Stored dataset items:

———

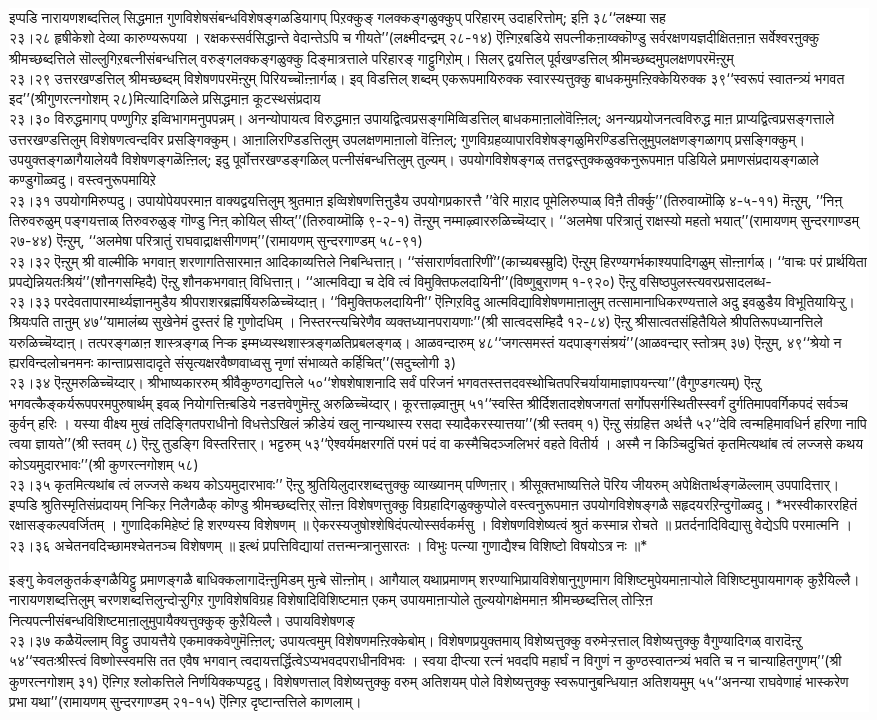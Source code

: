 इप्पडि नारायणशब्दत्तिल् सिद्धमाऩ गुणविशेषसंबन्धविशेषङ्गळडियागप् पिऱक्कुङ् गलक्कङ्गळुक्कुप् परिहारम् उदाहरित्तोम्; इऩि ३८‘‘लक्ष्म्या सह  
२३।२८ हृषीकेशो देव्या कारुण्यरूपया । रक्षकस्सर्वसिद्धान्ते वेदान्तेऽपि च गीयते’’(लक्ष्मीदन्द्रम् २८-१४) ऎऩ्गिऱबडिये सपत्नीकऩाय्क्कॊण्डु सर्वरक्षणयज्ञदीक्षितऩाऩ सर्वेश्वरऩुक्कु श्रीमच्छब्दत्तिले सॊल्लुगिऱबत्नीसंबन्धत्तिल् वरुङ्गलक्कङ्गळुक्कु दिङ्मात्रत्ताले परिहारङ् गाट्टुगिऱोम्। सिलर् द्वयत्तिल् पूर्वखण्डत्तिल् श्रीमच्छब्दमुपलक्षणपरमॆऩ्ऱुम्  
२३।२९ उत्तरखण्डत्तिल् श्रीमच्छब्दम् विशेषणपरमॆऩ्ऱुम् पिरियच्चॊऩ्ऩार्गळ्। इव् विडत्तिल् शब्दम् एकरूपमायिरुक्क स्वारस्यत्तुक्कु बाधकमुमऩ्ऱिक्केयिरुक्क ३९‘‘स्वरूपं स्वातन्त्र्यं भगवत इद’’(श्रीगुणरत्नगोशम् २८)मित्यादिगळिले प्रसिद्धमाऩ कूटस्थसंप्रदाय  
२३।३० विरुद्धमागप् पण्णुगिऱ इव्विभागमनुपपन्नम्। अनन्योपायत्व विरुद्धमाऩ उपायद्वित्वप्रसङ्गमिव्विडत्तिल् बाधकमाऩालोवॆऩ्ऩिल्; अनन्यप्रयोजनत्वविरुद्ध माऩ प्राप्यद्वित्वप्रसङ्गत्ताले उत्तरखण्डत्तिलुम् विशेषणत्वन्दविर प्रसङ्गिक्कुम्। आऩालिरण्डिडत्तिलुम् उपलक्षणमाऩालो वॆऩ्ऩिल्; गुणविग्रहव्यापारविशेषङ्गळुमिरण्डिडत्तिलुमुपलक्षणङ्गळागप् प्रसङ्गिक्कुम्। उपयुक्तङ्गळागैयालेयवै विशेषणङ्गळॆऩ्ऩिल्; इदु पूर्वोत्तरखण्डङ्गळिल् पत्नीसंबन्धत्तिलुम् तुल्यम्। उपयोगविशेषङ्गळ् तत्तद्वस्तुक्कळुक्कनुरूपमाऩ पडियिले प्रमाणसंप्रदायङ्गळाले कण्डुगॊळ्वदु। वस्त्वनुरूपमायिऱे  
२३।३१ उपयोगमिरुप्पदु। उपायोपेयपरमाऩ वाक्यद्वयत्तिलुम् श्रुतमाऩ इव्विशेषणत्तिऩुडैय उपयोगप्रकारत्तै ’’वेरि माऱाद पूमेलिरुप्पाळ् विऩै तीर्क्कु’’(तिरुवाय्मॊऴि ४-५-११) मॆऩ्ऱुम्, ’’निऩ् तिरुवरुळुम् पङ्गयत्ताळ् तिरुवरुळुङ् गॊण्डु निऩ् कोयिल् सीय्त्’’(तिरुवाय्मॊऴि ९-२-१) तॆऩ्ऱुम् नम्माऴ्वाररुळिच्चॆय्दार्। ‘‘अलमेषा परित्रातुं राक्षस्यो महतो भयात्’’(रामायणम् सुन्दरगाण्डम् २७-४४) ऎऩ्ऱुम्, ‘‘अलमेषा परित्रातुं राघवाद्राक्षसीगणम्’’(रामायणम् सुन्दरगाण्डम् ५८-९१)  
२३।३२ ऎऩ्ऱुम् श्री वाल्मीकि भगवाऩ् शरणागतिसारमाऩ आदिकाव्यत्तिले निबन्धित्ताऩ्। ‘‘संसारार्णवतारिणीं’’(काच्यबस्म्रुदि) ऎऩ्ऱुम् हिरण्यगर्भकाश्यपादिगळुम् सॊऩ्ऩार्गळ्। ‘‘वाचः परं प्रार्थयिता प्रपद्येन्नियतःश्रियं’’(शौनगसम्हिदै) ऎऩ्ऱु शौनकभगवाऩ् विधित्ताऩ्। ‘‘आत्मविद्या च देवि त्वं विमुक्तिफलदायिनी’’(विष्णुबुराणम् १-९२०) ऎऩ्ऱु वसिष्ठपुलस्त्यवरप्रसादलब्ध-  
२३।३३ परदेवतापारमार्थ्यज्ञानमुडैय श्रीपराशरब्रह्मर्षियरुळिच्चॆय्दाऩ्। ‘‘विमुक्तिफलदायिनी’’ ऎऩ्गिऱविदु आत्मविद्याविशेषणमाऩालुम् तत्सामानाधिकरण्यत्ताले अदु इवळुडैय विभूतियायिऱ्ऱु। श्रियःपति ताऩुम् ४७‘‘यामालंब्य सुखेनेमं दुस्तरं हि गुणोदधिम् । निस्तरन्त्यचिरेणैव व्यक्तध्यानपरायणाः’’(श्री सात्वदसम्हिदै १२-८४) ऎऩ्ऱु श्रीसात्वतसंहितैयिले श्रीपतिरूपध्यानत्तिले यरुळिच्चॆय्दाऩ्। तत्परङ्गळाऩ शास्त्रङ्गळ् निऱ्क इम्मध्यस्थशास्त्रङ्गळतिप्रबलङ्गळ्। आळवन्दारुम् ४८‘‘जगत्समस्तं यदपाङ्गसंश्रयं’’(आळवन्दार् स्तोत्रम् ३७) ऎऩ्ऱुम्, ४९‘‘श्रेयो न ह्यरविन्दलोचनमनः कान्ताप्रसादादृते संसृत्यक्षरवैष्णवाध्वसु नृणां संभाव्यते कर्हिचित्’’(सदुच्लोगी ३)  
२३।३४ ऎऩ्ऱुमरुळिच्चॆय्दार्। श्रीभाष्यकाररुम् श्रीवैकुण्ठगद्यत्तिले ५०‘‘शेषशेषाशनादि सर्वं परिजनं भगवतस्तत्तदवस्थोचितपरिचर्यायामाज्ञापयन्त्या’’(वैगुण्डगत्यम्) ऎऩ्ऱु भगवत्कैङ्कर्यरूपपरमपुरुषार्थम् इवळ् नियोगत्तिऩ्बडिये नडत्तवेणुमॆऩ्ऱु अरुळिच्चॆय्दार्। कूरत्ताऴ्वाऩुम् ५१‘‘स्वस्ति श्रीर्दिशतादशेषजगतां सर्गोपसर्गस्थितीस्स्वर्गं दुर्गतिमापवर्गिकपदं सर्वञ्च कुर्वन् हरिः । यस्या वीक्ष्य मुखं तदिङ्गितपराधीनो विधत्तेऽखिलं क्रीडेयं खलु नान्यथास्य रसदा स्यादैकरस्यात्तया’’(श्री स्तवम् १) ऎऩ्ऱु संग्रहित्त अर्थत्तै ५२‘‘देवि त्वन्महिमावधिर्न हरिणा नापि त्वया ज्ञायते’’(श्री स्तवम् ८) ऎऩ्ऱु तुडङ्गि विस्तरित्तार्। भट्टरुम् ५३‘‘ऐश्वर्यमक्षरगतिं परमं पदं वा कस्मैचिदञ्जलिभरं वहते वितीर्य । अस्मै न किञ्चिदुचितं कृतमित्यथांब त्वं लज्जसे कथय कोऽयमुदारभावः’’(श्री कुणरत्नगोशम् ५८)  
२३।३५ कृतमित्यथांब त्वं लज्जसे कथय कोऽयमुदारभावः’’ ऎऩ्ऱु श्रुतियिलुदारशब्दत्तुक्कु व्याख्यानम् पण्णिऩार्। श्रीसूक्तभाष्यत्तिले पॆरिय जीयरुम् अपेक्षितार्थङ्गळॆल्लाम् उपपादित्तार्। इप्पडि श्रुतिस्मृतिसंप्रदायम् निऱ्किऱ निलैगळैक् कॊण्डु श्रीमच्छब्दत्तिऱ् सॊऩ्ऩ विशेषणत्तुक्कु विग्रहादिगळुक्कुप्पोले वस्त्वनुरूपमाऩ उपयोगविशेषङ्गळै सहृदयरऱिन्दुगॊळ्वदु। \*भरस्वीकाररहितं रक्षासङ्कल्पवर्जितम् । गुणादिकमिहेष्टं हि शरण्यस्य विशेषणम् ॥ ऐकरस्यजुषोश्शेषिदंपत्योस्सर्वकर्मसु । विशेषणविशेष्यत्वं श्रुतं कस्मान्न रोचते ॥ प्रतर्दनादिविद्यासु वेद्येऽपि परमात्मनि ।  
२३।३६ अचेतनवदिच्छामश्चेतनञ्च विशेषणम् ॥ इत्थं प्रपत्तिविद्यायां तत्तन्मन्त्रानुसारतः । विभुः पत्न्या गुणाद्यैश्च विशिष्टो विषयोऽत्र नः ॥\*

इङ्गु केवलकुतर्कङ्गळैयिट्टु प्रमाणङ्गळै बाधिक्कलागादॆऩ्ऩुमिडम् मुऩ्बे सॊऩ्ऩोम्। आगैयाल् यथाप्रमाणम् शरण्याभिप्रायविशेषानुगुणमाग विशिष्टमुपेयमाऩाऱ्पोले विशिष्टमुपायमागक् कुऱैयिल्लै। नारायणशब्दत्तिलुम् चरणशब्दत्तिलुन्दोऱ्ऱुगिऱ गुणविशेषविग्रह विशेषादिविशिष्टमाऩ एकम् उपायमाऩाऱ्पोले तुल्ययोगक्षेममाऩ श्रीमच्छब्दत्तिल् तोऱ्ऱिऩ नित्यपत्नीसंबन्धविशिष्टमाऩालुमुपायैक्यत्तुक्कुक् कुऱैयिल्लै। उपायविशेषणङ्  
२३।३७ कळैयॆल्लाम् विट्टु उपायत्तैये एकमाक्कवेणुमॆऩ्ऩिल्; उपायत्वमुम् विशेषणमऩ्ऱिक्केबोम्। विशेषणप्रयुक्तमाय् विशेष्यत्तुक्कु वरुमेऱ्ऱत्ताल् विशेष्यत्तुक्कु वैगुण्यादिगळ् वारादॆऩ्ऱु ५४‘‘स्वतःश्रीस्त्वं विष्णोस्स्वमसि तत एवैष भगवान् त्वदायत्तर्द्धित्वेऽप्यभवदपराधीनविभवः । स्वया दीप्त्या रत्नं भवदपि महार्घं न विगुणं न कुण्ठस्वातन्त्र्यं भवति च न चान्याहितगुणम्’’(श्री कुणरत्नगोशम् ३१) ऎऩ्गिऱ श्लोकत्तिले निर्णयिक्कप्पट्टदु। विशेषणत्ताल् विशेष्यत्तुक्कु वरुम् अतिशयम् पोले विशेष्यत्तुक्कु स्वरूपानुबन्धियाऩ अतिशयमुम् ५५‘‘अनन्या राघवेणाहं भास्करेण प्रभा यथा’’(रामायणम् सुन्दरगाण्डम् २१-१५) ऎऩ्गिऱ दृष्टान्तत्तिले काणलाम्।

———

**What this task involves**
All that should be returned is the run of lines from the start of the entries above to the line bearing "२३।३० विरुद्धमागप् पण्णुगिऱ", each exact, with pictures omitted.

**Expected answer**
Source code

: इप्पडि नारायणशब्दत्तिल् सिद्धमाऩ गुणविशेषसंबन्धविशेषङ्गळडियागप् पिऱक्कुङ् गलक्कङ्गळुक्कुप् परिहारम् उदाहरित्तोम्; इऩि ३८‘‘लक्ष्म्या सह  
२३।२८ हृषीकेशो देव्या कारुण्यरूपया । रक्षकस्सर्वसिद्धान्ते वेदान्तेऽपि च गीयते’’(लक्ष्मीदन्द्रम् २८-१४) ऎऩ्गिऱबडिये सपत्नीकऩाय्क्कॊण्डु सर्वरक्षणयज्ञदीक्षितऩाऩ सर्वेश्वरऩुक्कु श्रीमच्छब्दत्तिले सॊल्लुगिऱबत्नीसंबन्धत्तिल् वरुङ्गलक्कङ्गळुक्कु दिङ्मात्रत्ताले परिहारङ् गाट्टुगिऱोम्। सिलर् द्वयत्तिल् पूर्वखण्डत्तिल् श्रीमच्छब्दमुपलक्षणपरमॆऩ्ऱुम्  
२३।२९ उत्तरखण्डत्तिल् श्रीमच्छब्दम् विशेषणपरमॆऩ्ऱुम् पिरियच्चॊऩ्ऩार्गळ्। इव् विडत्तिल् शब्दम् एकरूपमायिरुक्क स्वारस्यत्तुक्कु बाधकमुमऩ्ऱिक्केयिरुक्क ३९‘‘स्वरूपं स्वातन्त्र्यं भगवत इद’’(श्रीगुणरत्नगोशम् २८)मित्यादिगळिले प्रसिद्धमाऩ कूटस्थसंप्रदाय  
२३।३० विरुद्धमागप् पण्णुगिऱ इव्विभागमनुपपन्नम्। अनन्योपायत्व विरुद्धमाऩ उपायद्वित्वप्रसङ्गमिव्विडत्तिल् बाधकमाऩालोवॆऩ्ऩिल्; अनन्यप्रयोजनत्वविरुद्ध माऩ प्राप्यद्वित्वप्रसङ्गत्ताले उत्तरखण्डत्तिलुम् विशेषणत्वन्दविर प्रसङ्गिक्कुम्। आऩालिरण्डिडत्तिलुम् उपलक्षणमाऩालो वॆऩ्ऩिल्; गुणविग्रहव्यापारविशेषङ्गळुमिरण्डिडत्तिलुमुपलक्षणङ्गळागप् प्रसङ्गिक्कुम्। उपयुक्तङ्गळागैयालेयवै विशेषणङ्गळॆऩ्ऩिल्; इदु पूर्वोत्तरखण्डङ्गळिल् पत्नीसंबन्धत्तिलुम् तुल्यम्। उपयोगविशेषङ्गळ् तत्तद्वस्तुक्कळुक्कनुरूपमाऩ पडियिले प्रमाणसंप्रदायङ्गळाले कण्डुगॊळ्वदु। वस्त्वनुरूपमायिऱे  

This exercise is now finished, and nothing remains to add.